Task prompt — Each line of the listing, apart from the pictures, is to be printed exactly.

Top of Data extracts

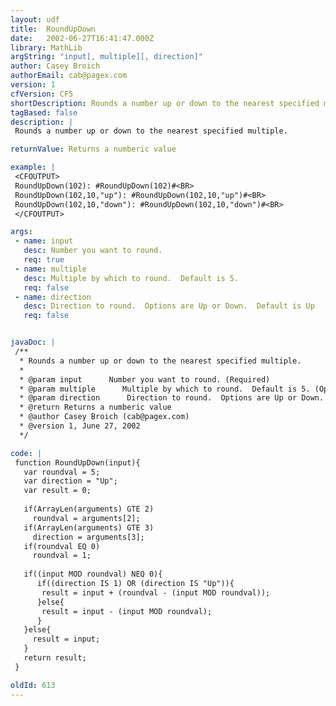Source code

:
 ```yaml
---
layout: udf
title:  RoundUpDown
date:   2002-06-27T16:41:47.000Z
library: MathLib
argString: "input[, multiple][, direction]"
author: Casey Broich
authorEmail: cab@pagex.com
version: 1
cfVersion: CF5
shortDescription: Rounds a number up or down to the nearest specified multiple.
tagBased: false
description: |
 Rounds a number up or down to the nearest specified multiple.

returnValue: Returns a numberic value

example: |
 <CFOUTPUT>
 RoundUpDown(102): #RoundUpDown(102)#<BR>
 RoundUpDown(102,10,"up"): #RoundUpDown(102,10,"up")#<BR>
 RoundUpDown(102,10,"down"): #RoundUpDown(102,10,"down")#<BR>
 </CFOUTPUT>

args:
 - name: input
   desc: Number you want to round.
   req: true
 - name: multiple
   desc: Multiple by which to round.  Default is 5.
   req: false
 - name: direction
   desc: Direction to round.  Options are Up or Down.  Default is Up
   req: false


javaDoc: |
 /**
  * Rounds a number up or down to the nearest specified multiple.
  * 
  * @param input      Number you want to round. (Required)
  * @param multiple      Multiple by which to round.  Default is 5. (Optional)
  * @param direction      Direction to round.  Options are Up or Down.  Default is Up (Optional)
  * @return Returns a numberic value 
  * @author Casey Broich (cab@pagex.com) 
  * @version 1, June 27, 2002 
  */

code: |
 function RoundUpDown(input){
   var roundval = 5;
   var direction = "Up";
   var result = 0;
 
   if(ArrayLen(arguments) GTE 2) 
     roundval = arguments[2];
   if(ArrayLen(arguments) GTE 3) 
     direction = arguments[3];
   if(roundval EQ 0) 
     roundval = 1;
 
   if((input MOD roundval) NEQ 0){
      if((direction IS 1) OR (direction IS "Up")){
       result = input + (roundval - (input MOD roundval));
      }else{
       result = input - (input MOD roundval);
      }
   }else{
     result = input;
   }
   return result;
 }

oldId: 613
---
```


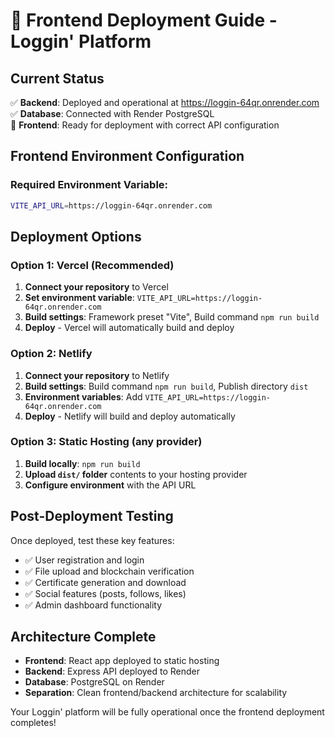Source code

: # 🚀 Frontend Deployment Guide - Loggin' Platform

## Current Status
✅ **Backend**: Deployed and operational at https://loggin-64qr.onrender.com  
✅ **Database**: Connected with Render PostgreSQL  
🔄 **Frontend**: Ready for deployment with correct API configuration

## Frontend Environment Configuration

### Required Environment Variable:
```bash
VITE_API_URL=https://loggin-64qr.onrender.com
```

## Deployment Options

### Option 1: Vercel (Recommended)
1. **Connect your repository** to Vercel
2. **Set environment variable**: `VITE_API_URL=https://loggin-64qr.onrender.com`
3. **Build settings**: Framework preset "Vite", Build command `npm run build`
4. **Deploy** - Vercel will automatically build and deploy

### Option 2: Netlify
1. **Connect your repository** to Netlify
2. **Build settings**: Build command `npm run build`, Publish directory `dist`
3. **Environment variables**: Add `VITE_API_URL=https://loggin-64qr.onrender.com`
4. **Deploy** - Netlify will build and deploy automatically

### Option 3: Static Hosting (any provider)
1. **Build locally**: `npm run build`
2. **Upload `dist/` folder** contents to your hosting provider
3. **Configure environment** with the API URL

## Post-Deployment Testing

Once deployed, test these key features:
- ✅ User registration and login
- ✅ File upload and blockchain verification
- ✅ Certificate generation and download
- ✅ Social features (posts, follows, likes)
- ✅ Admin dashboard functionality

## Architecture Complete
- **Frontend**: React app deployed to static hosting
- **Backend**: Express API deployed to Render
- **Database**: PostgreSQL on Render
- **Separation**: Clean frontend/backend architecture for scalability

Your Loggin' platform will be fully operational once the frontend deployment completes!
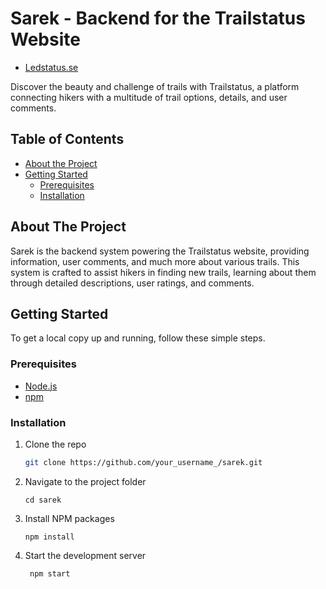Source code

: # Sarek - Backend for the Trailstatus Website

- [Ledstatus.se](https://ledstatus.se/)

Discover the beauty and challenge of trails with Trailstatus, a platform connecting hikers with a multitude of trail options, details, and user comments.

## Table of Contents

- [About the Project](#about-the-project)
- [Getting Started](#getting-started)
  - [Prerequisites](#prerequisites)
  - [Installation](#installation)


## About The Project

Sarek is the backend system powering the Trailstatus website, providing information, user comments, and much more about various trails. This system is crafted to assist hikers in finding new trails, learning about them through detailed descriptions, user ratings, and comments.

## Getting Started

To get a local copy up and running, follow these simple steps.

### Prerequisites

- [Node.js](https://nodejs.org/)
- [npm](https://www.npmjs.com/)

### Installation

1. Clone the repo

   ```sh
   git clone https://github.com/your_username_/sarek.git
   ```

2. Navigate to the project folder

   ```
   cd sarek
   ```

3. Install NPM packages
   ```
   npm install
   ```

4. Start the development server
   ```
    npm start
   ```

Bottom of Data extracts

Finished task —
Source code

:
 ```yaml
---
layout: udf
title:  RoundUpDown
date:   2002-06-27T16:41:47.000Z
library: MathLib
argString: "input[, multiple][, direction]"
author: Casey Broich
authorEmail: cab@pagex.com
version: 1
cfVersion: CF5
shortDescription: Rounds a number up or down to the nearest specified multiple.
tagBased: false
description: |
 Rounds a number up or down to the nearest specified multiple.

returnValue: Returns a numberic value

example: |
 <CFOUTPUT>
 RoundUpDown(102): #RoundUpDown(102)#<BR>
 RoundUpDown(102,10,"up"): #RoundUpDown(102,10,"up")#<BR>
 RoundUpDown(102,10,"down"): #RoundUpDown(102,10,"down")#<BR>
 </CFOUTPUT>

args:
 - name: input
   desc: Number you want to round.
   req: true
 - name: multiple
   desc: Multiple by which to round.  Default is 5.
   req: false
 - name: direction
   desc: Direction to round.  Options are Up or Down.  Default is Up
   req: false


javaDoc: |
 /**
  * Rounds a number up or down to the nearest specified multiple.
  * 
  * @param input      Number you want to round. (Required)
  * @param multiple      Multiple by which to round.  Default is 5. (Optional)
  * @param direction      Direction to round.  Options are Up or Down.  Default is Up (Optional)
  * @return Returns a numberic value 
  * @author Casey Broich (cab@pagex.com) 
  * @version 1, June 27, 2002 
  */

code: |
 function RoundUpDown(input){
   var roundval = 5;
   var direction = "Up";
   var result = 0;
 
   if(ArrayLen(arguments) GTE 2) 
     roundval = arguments[2];
   if(ArrayLen(arguments) GTE 3) 
     direction = arguments[3];
   if(roundval EQ 0) 
     roundval = 1;
 
   if((input MOD roundval) NEQ 0){
      if((direction IS 1) OR (direction IS "Up")){
       result = input + (roundval - (input MOD roundval));
      }else{
       result = input - (input MOD roundval);
      }
   }else{
     result = input;
   }
   return result;
 }

oldId: 613
---
```


Source code

: # 🚀 Frontend Deployment Guide - Loggin' Platform

## Current Status
✅ **Backend**: Deployed and operational at https://loggin-64qr.onrender.com  
✅ **Database**: Connected with Render PostgreSQL  
🔄 **Frontend**: Ready for deployment with correct API configuration

## Frontend Environment Configuration

### Required Environment Variable:
```bash
VITE_API_URL=https://loggin-64qr.onrender.com
```

## Deployment Options

### Option 1: Vercel (Recommended)
1. **Connect your repository** to Vercel
2. **Set environment variable**: `VITE_API_URL=https://loggin-64qr.onrender.com`
3. **Build settings**: Framework preset "Vite", Build command `npm run build`
4. **Deploy** - Vercel will automatically build and deploy

### Option 2: Netlify
1. **Connect your repository** to Netlify
2. **Build settings**: Build command `npm run build`, Publish directory `dist`
3. **Environment variables**: Add `VITE_API_URL=https://loggin-64qr.onrender.com`
4. **Deploy** - Netlify will build and deploy automatically

### Option 3: Static Hosting (any provider)
1. **Build locally**: `npm run build`
2. **Upload `dist/` folder** contents to your hosting provider
3. **Configure environment** with the API URL

## Post-Deployment Testing

Once deployed, test these key features:
- ✅ User registration and login
- ✅ File upload and blockchain verification
- ✅ Certificate generation and download
- ✅ Social features (posts, follows, likes)
- ✅ Admin dashboard functionality

## Architecture Complete
- **Frontend**: React app deployed to static hosting
- **Backend**: Express API deployed to Render
- **Database**: PostgreSQL on Render
- **Separation**: Clean frontend/backend architecture for scalability

Your Loggin' platform will be fully operational once the frontend deployment completes!
Source code

: # Sarek - Backend for the Trailstatus Website

- [Ledstatus.se](https://ledstatus.se/)

Discover the beauty and challenge of trails with Trailstatus, a platform connecting hikers with a multitude of trail options, details, and user comments.

## Table of Contents

- [About the Project](#about-the-project)
- [Getting Started](#getting-started)
  - [Prerequisites](#prerequisites)
  - [Installation](#installation)


## About The Project

Sarek is the backend system powering the Trailstatus website, providing information, user comments, and much more about various trails. This system is crafted to assist hikers in finding new trails, learning about them through detailed descriptions, user ratings, and comments.

## Getting Started

To get a local copy up and running, follow these simple steps.

### Prerequisites

- [Node.js](https://nodejs.org/)
- [npm](https://www.npmjs.com/)

### Installation

1. Clone the repo

   ```sh
   git clone https://github.com/your_username_/sarek.git
   ```

2. Navigate to the project folder

   ```
   cd sarek
   ```

3. Install NPM packages
   ```
   npm install
   ```

4. Start the development server
   ```
    npm start
   ```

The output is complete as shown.